DATASET RECORDS Block Start

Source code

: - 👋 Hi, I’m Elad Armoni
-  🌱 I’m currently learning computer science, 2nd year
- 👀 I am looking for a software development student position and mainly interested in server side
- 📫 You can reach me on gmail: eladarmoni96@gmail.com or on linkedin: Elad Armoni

DATASET RECORDS Block End
DATASET RECORDS Block Start

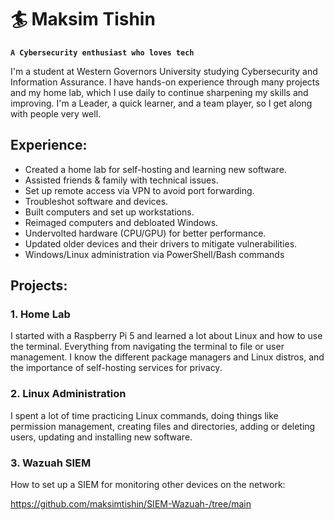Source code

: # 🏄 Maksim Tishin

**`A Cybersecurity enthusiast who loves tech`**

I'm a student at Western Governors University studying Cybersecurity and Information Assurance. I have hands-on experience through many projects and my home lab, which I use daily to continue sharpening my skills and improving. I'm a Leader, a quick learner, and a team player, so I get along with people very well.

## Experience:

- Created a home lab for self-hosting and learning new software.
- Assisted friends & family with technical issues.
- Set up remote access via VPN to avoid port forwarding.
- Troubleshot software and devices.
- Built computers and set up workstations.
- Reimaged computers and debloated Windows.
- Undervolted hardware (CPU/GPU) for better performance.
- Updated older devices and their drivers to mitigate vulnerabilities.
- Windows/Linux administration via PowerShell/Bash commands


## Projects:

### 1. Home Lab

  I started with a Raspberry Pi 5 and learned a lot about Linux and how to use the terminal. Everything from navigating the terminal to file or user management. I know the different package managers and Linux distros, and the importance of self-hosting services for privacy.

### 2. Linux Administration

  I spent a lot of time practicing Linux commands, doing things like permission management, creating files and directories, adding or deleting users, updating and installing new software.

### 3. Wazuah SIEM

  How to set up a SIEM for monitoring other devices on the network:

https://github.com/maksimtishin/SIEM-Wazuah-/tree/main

DATASET RECORDS Block End

Beginning with the line holding "- Updated older" and ending with the line holding "### 2. Linux Administration", write out the stretch of material above exactly; add no further lines.

- Updated older devices and their drivers to mitigate vulnerabilities.
- Windows/Linux administration via PowerShell/Bash commands


## Projects:

### 1. Home Lab

  I started with a Raspberry Pi 5 and learned a lot about Linux and how to use the terminal. Everything from navigating the terminal to file or user management. I know the different package managers and Linux distros, and the importance of self-hosting services for privacy.

### 2. Linux Administration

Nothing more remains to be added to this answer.